忘了已经是第几次年末,尝试进行年终总结时,率先想到的不是获得了什么,而是今年我们又失去了什么。诚然除了道别,我们也见证了不少重逢,虽说离开的还是比归来的更多。
Jeremy Scott卸任Moschino,Sarah Burton卸任Alexander McQueen,也许我们会在未来重聚,但通红眼眶里的泪花仍诉说着此刻的不舍。Tom Ford退休了,即便Sabato De Sarno的新Gucci试图重现记忆中Tom Ford时期的荣光。Phoebe Philo终于复出,虽然激起的震荡好像没有当初离开那么多。
Tom Ford个人品牌的告别系列
Blur重聚了,朋友在伦敦现场发来视频,感慨隔壁Oasis哪天才能破镜重圆。《穿Prada的女魔头》剧组重聚了不止一次,Emily Blunt形容初见时Anne Hathaway美得像“星尘洒落”,两人的《Variety》封面拍得像结婚10周年纪念照。Samantha还是在《And Just Like That…》里露了脸。校园片经典《贱女孩》被包括《芭比》在内的几部新作用力致敬,新版也将于下个月上映,而除Rachel McAdams以外的三位原版卡司竟提前重逢在了黑五主题的沃尔玛广告里。观众的情怀让故人荷包鼓鼓,不过随着故人真的离去,有些回忆将再也不会有重现那天。
《老友记》剧照
说着说着又伤感了,可对我们而言,即使仍疼痛四伏,2023毕竟是与世界终于重逢的一年。我们与旅行重逢。中国编辑开始重返国际时装周,国际友人也开始重访中国,在上海街头说不定能偶遇Miuccia Prada,埃菲尔铁塔下则随处可以听见母语。我们与演唱会重逢,与live house重逢,与被国境分割的亲人重逢,与终于回家的老友重逢。虽然不一定能找回资产的数额和乐观的期望,我们也正从各个层面上,努力找回一点失去的生活。
《过往人生》电影剧照
起初你会震惊,恐慌,仿佛马上就要死了,接着是狂喜,快乐,以及绝望的、深深的悲伤,全部发生在短短几秒之内。
-Greta Lee
比时装周更贴近日常的是,我们与电影院重逢了。作为下班后唾手可得的喘息,2023年的报复性观影比过去五年加起来还多。去香港看《怪物》《悲情城市》,无马赛克胶片版《奥本海默》,在《过往人生》冷飕飕的影厅里蒙着外套哭到不能自已。故事讲的是移民去北美的韩国人,与留在韩国生活的初恋时隔24年重逢,不偏不倚戳中了一个即将离港的内地观光客的脆弱神经。

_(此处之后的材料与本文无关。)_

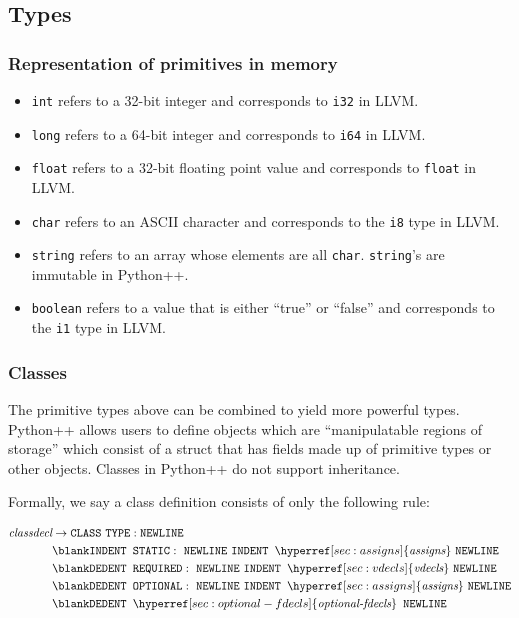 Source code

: \documentclass{article}
\begin{document}
\subsection{Types}
\subsubsection{Representation of primitives in memory}
\begin{itemize}
    \item \texttt{int} refers to a 32-bit integer and corresponds to \texttt{i32} in LLVM.
    \item \texttt{long} refers to a 64-bit integer and corresponds to \texttt{i64} in LLVM.
    \item \texttt{float} refers to a 32-bit floating point value and corresponds to \texttt{float} in LLVM.
    \item \texttt{char} refers to an ASCII character and corresponds to the \texttt{i8} type in LLVM.
    \item \texttt{string} refers to an array whose elements are all \texttt{char}. \texttt{string}'s are immutable in Python++.
    \item \texttt{boolean} refers to a value that is either ``true'' or ``false'' and corresponds to the \texttt{i1} type in LLVM.
\end{itemize}

\subsubsection{Classes}
The primitive types above can be combined to yield more powerful types. Python++ allows users to define objects which are ``manipulatable regions of storage'' which consist of a struct that has fields made up of primitive types or other objects. Classes in Python++ do not support inheritance.

Formally, we say a class definition consists of only the following rule:

\label{sec:classdecl}
\begin{align*}
    \textit{classdecl} &\to \texttt{CLASS} \text{ } \texttt{TYPE}: \texttt{NEWLINE} \text{ } \\
    &\blank \texttt{INDENT} \texttt{ } \texttt{STATIC}: \text{ } \texttt{NEWLINE}  \text{ } \texttt{INDENT} \texttt{ } \hyperref[sec:assigns]{\textit{assigns}} \text{ } \texttt{NEWLINE} \text{ } \\
    &\blank
    \texttt{DEDENT} \texttt{ } \texttt{REQUIRED}: \text{ } \texttt{NEWLINE} \text{ } \texttt{INDENT} \texttt{ }  \hyperref[sec:vdecls]{\textit{vdecls}} \text{ } \texttt{NEWLINE} \text{ } \\
    &\blank \texttt{DEDENT} \texttt{ } \texttt{OPTIONAL}: \text{ }  \texttt{NEWLINE} \text{ } \texttt{INDENT} \texttt{ } \hyperref[sec:assigns]{\textit{assigns}} \text{ } \texttt{NEWLINE} \\
    &\blank \texttt{DEDENT} \texttt{ } \hyperref[sec:optional-fdecls]{\textit{optional-fdecls}} \texttt{ } \texttt{NEWLINE}
\end{align*}
\end{document}
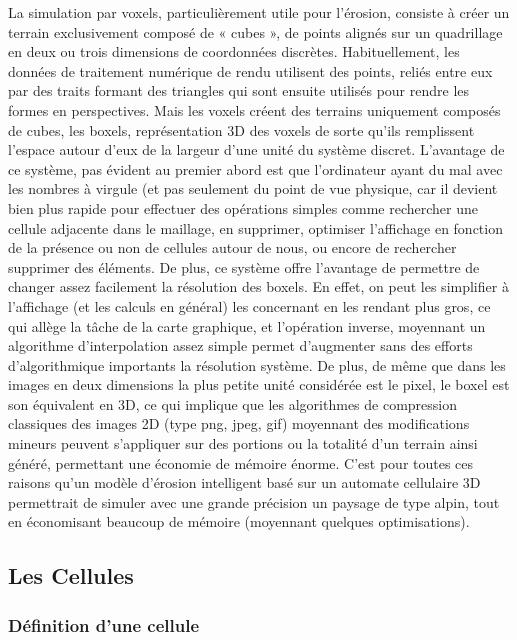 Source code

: \documentclass[a4paper,11pt]{article}
\begin{document}
La simulation par voxels, particulièrement utile pour l'érosion, consiste à créer un terrain exclusivement composé de « cubes », de points alignés sur un quadrillage en deux ou trois dimensions de coordonnées discrètes.
Habituellement, les données de traitement numérique de rendu utilisent des points, reliés entre eux par des traits formant des triangles qui sont ensuite utilisés pour rendre les formes en perspectives.
Mais les voxels créent des terrains uniquement composés de cubes, les boxels, représentation 3D des voxels de sorte qu'ils remplissent l'espace autour d'eux de la largeur d'une unité du système discret.
L'avantage de ce système, pas évident au premier abord est que l'ordinateur ayant du mal avec les nombres à virgule (et pas seulement du point de vue physique, car il devient bien plus rapide pour effectuer des opérations simples comme rechercher une cellule adjacente dans le maillage, en supprimer, optimiser l'affichage en fonction de la présence ou non de cellules autour de nous, ou encore de rechercher supprimer des éléments.
De plus, ce système offre l'avantage de permettre de changer assez facilement la résolution des boxels.
En effet, on peut les simplifier à l'affichage (et les calculs en général) les concernant en les rendant plus gros, ce qui allège la tâche de la carte graphique, et l'opération inverse, moyennant un algorithme d'interpolation assez simple permet d'augmenter sans des efforts d'algorithmique importants la résolution système.
De plus, de même que dans les images en deux dimensions la plus petite unité considérée est le pixel, le boxel est son équivalent en 3D, ce qui implique que les algorithmes de compression classiques des images 2D (type png, jpeg, gif) moyennant des modifications mineurs peuvent s'appliquer sur des portions ou la totalité d'un terrain ainsi généré, permettant une économie de mémoire énorme.
C'est pour toutes ces raisons qu'un modèle d'érosion intelligent basé sur un automate cellulaire 3D permettrait de simuler avec une grande précision un paysage de type alpin, tout en économisant beaucoup de mémoire (moyennant quelques optimisations).

\subsection{Les Cellules}
\subsubsection{Définition d'une cellule}
\end{document}
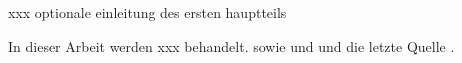




xxx optionale einleitung des ersten hauptteils


In dieser Arbeit werden xxx behandelt. \cite{Ableitinger2013kap2} sowie \cite{Aue2013} und \cite{Beutelspacher2011} und die letzte Quelle \cite{BifieStandards}.


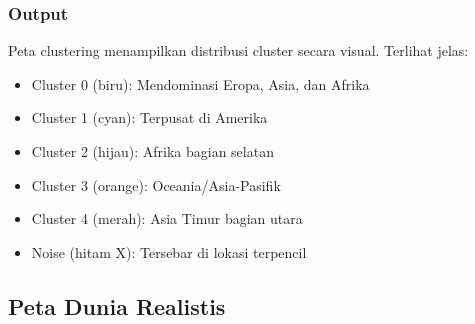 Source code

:\documentclass[12pt,a4paper]{article}
\begin{document}
\subsubsection{Output}
Peta clustering menampilkan distribusi cluster secara visual. Terlihat jelas:
\begin{itemize}
    \item Cluster 0 (biru): Mendominasi Eropa, Asia, dan Afrika
    \item Cluster 1 (cyan): Terpusat di Amerika
    \item Cluster 2 (hijau): Afrika bagian selatan
    \item Cluster 3 (orange): Oceania/Asia-Pasifik
    \item Cluster 4 (merah): Asia Timur bagian utara
    \item Noise (hitam X): Tersebar di lokasi terpencil
\end{itemize}

\subsection{Peta Dunia Realistis}
\end{document}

与初恋重逢是什么感受呢?据说准备角色时,女主角Greta Lee去看了一档韩国真人秀,里面有某位明星重见初恋的桥段——合理推测可能是2002年《Love on the Air》里23岁的孔刘。内心的反应会作用于身体,她描述道,“起初你会震惊,恐慌,仿佛马上就要死了,接着是狂喜,快乐,以及绝望的、深深的悲伤,全部发生在短短几秒之内。”重逢的百感交集源于横亘其间的时间和空间,情感或许可以跨越时空距离,在沧海桑田后仍焕发光泽,但已经各自分开度过的生活不可以。
《爱乐之城》电影剧照
我们与旧作重逢。上周末看《爱乐之城》,翻到英文媒体的报道,《Deadline》说时隔七年的重映对中国观众有特别含义,因为“七年之痒”——这个东方概念的难以翻译就像《过往人生》中的“因缘”,而因缘恰恰也意味着一世又一世的重逢——在中国文化中象征“一生不分离”。但事实好像并非如此,如今谈及“七年之痒”,我们关注的总是“痒”,是现实的摩擦和矛盾,而非解决“痒”后如何万事大吉。熬过某个坎就能一生不分离是bull shit,电影本身显然也明晰这一点。
《瑟堡的雨伞》电影剧照
《爱乐之城》的导演Damien Chazelle自称看过200多遍《瑟堡的雨伞》。这部法国歌舞片色彩缤纷,如梦似幻,每句台词都是吟唱出来的。女主角Geneviève的母亲劝导女儿“只有电影里的人才会为爱而死”,但实在讽刺,即便表现形式如此“电影”,《瑟堡的雨伞》里根本没有人为爱而死,连结尾两位主角时隔五年的重逢都显得那么“不电影”。这或许是法国人与美国人的差别,欧洲电影与好莱坞电影的差别。虽然同样投眼现实,重逢时分,《爱乐之城》总归还是让Mia和Sebastian在七分钟的瑰丽乐章里排演了幻想中happy ending的可能。
《卡萨布兰卡》电影截帧
似乎再过一会儿,解答就可以找到,到那时候,一种崭新的、美好的生活就要开始了,不过这两个人心里明白:离着结束还很远很远,那最复杂、最困难的道路现在才刚刚开始。
-契诃夫《带小狗的女人》
Chazelle热爱的另一部作品《卡萨布兰卡》,则完全将时间放在重逢之后。这个重逢解开了郁结已久的误会,某种程度上像《过往人生》,Nora和Hae Sung共有三次告别,第一次告别因年纪太小未曾成型,第二次告别伤害了彼此,直到第三次他们才得到相欠24年的真正的“再见”。而Rick和Ilsa在巴黎相爱的回忆因卡萨布兰卡的重逢重现光彩,“我们会永远拥有巴黎”是再度临别之际的释怀。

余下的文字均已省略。